═══ Information given ═══

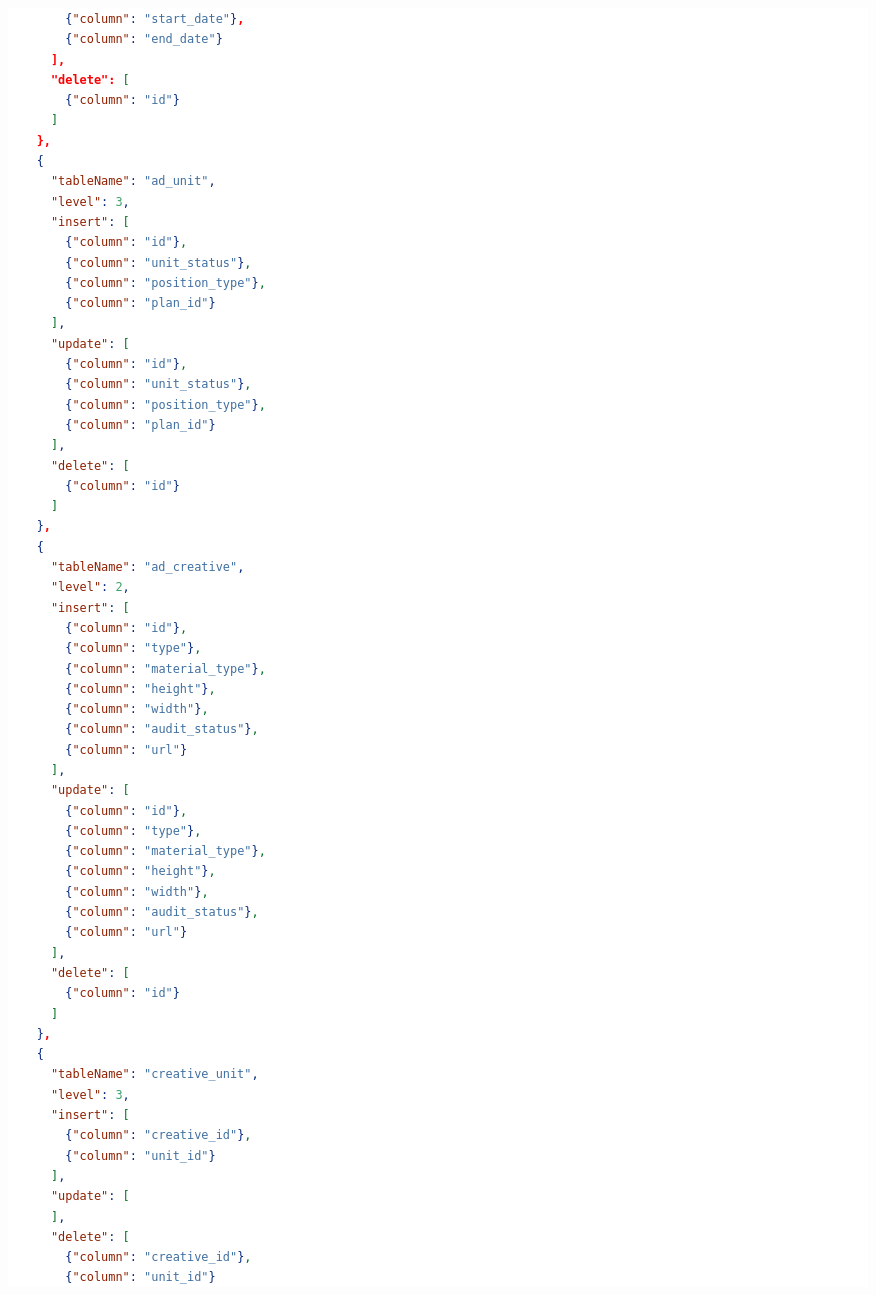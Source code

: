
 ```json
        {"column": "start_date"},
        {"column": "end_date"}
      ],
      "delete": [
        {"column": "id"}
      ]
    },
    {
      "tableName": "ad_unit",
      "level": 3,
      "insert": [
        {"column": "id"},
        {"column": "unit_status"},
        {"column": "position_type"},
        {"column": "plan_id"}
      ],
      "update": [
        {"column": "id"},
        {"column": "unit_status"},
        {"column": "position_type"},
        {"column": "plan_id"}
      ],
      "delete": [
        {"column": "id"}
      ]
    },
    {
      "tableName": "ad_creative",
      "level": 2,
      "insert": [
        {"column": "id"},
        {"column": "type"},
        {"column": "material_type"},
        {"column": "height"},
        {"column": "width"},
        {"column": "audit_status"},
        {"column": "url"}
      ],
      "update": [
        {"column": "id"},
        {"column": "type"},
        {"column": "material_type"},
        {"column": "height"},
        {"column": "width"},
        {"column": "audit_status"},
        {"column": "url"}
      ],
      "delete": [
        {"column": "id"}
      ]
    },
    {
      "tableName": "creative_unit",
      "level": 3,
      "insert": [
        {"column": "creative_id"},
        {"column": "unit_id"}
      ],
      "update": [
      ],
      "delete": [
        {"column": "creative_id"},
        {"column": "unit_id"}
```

═══

What is expected: Every entry is to be transcribed exactly, but the pictures are to be left out.

Solution to this task:
Source code

:
 ```json
        {"column": "start_date"},
        {"column": "end_date"}
      ],
      "delete": [
        {"column": "id"}
      ]
    },
    {
      "tableName": "ad_unit",
      "level": 3,
      "insert": [
        {"column": "id"},
        {"column": "unit_status"},
        {"column": "position_type"},
        {"column": "plan_id"}
      ],
      "update": [
        {"column": "id"},
        {"column": "unit_status"},
        {"column": "position_type"},
        {"column": "plan_id"}
      ],
      "delete": [
        {"column": "id"}
      ]
    },
    {
      "tableName": "ad_creative",
      "level": 2,
      "insert": [
        {"column": "id"},
        {"column": "type"},
        {"column": "material_type"},
        {"column": "height"},
        {"column": "width"},
        {"column": "audit_status"},
        {"column": "url"}
      ],
      "update": [
        {"column": "id"},
        {"column": "type"},
        {"column": "material_type"},
        {"column": "height"},
        {"column": "width"},
        {"column": "audit_status"},
        {"column": "url"}
      ],
      "delete": [
        {"column": "id"}
      ]
    },
    {
      "tableName": "creative_unit",
      "level": 3,
      "insert": [
        {"column": "creative_id"},
        {"column": "unit_id"}
      ],
      "update": [
      ],
      "delete": [
        {"column": "creative_id"},
        {"column": "unit_id"}
```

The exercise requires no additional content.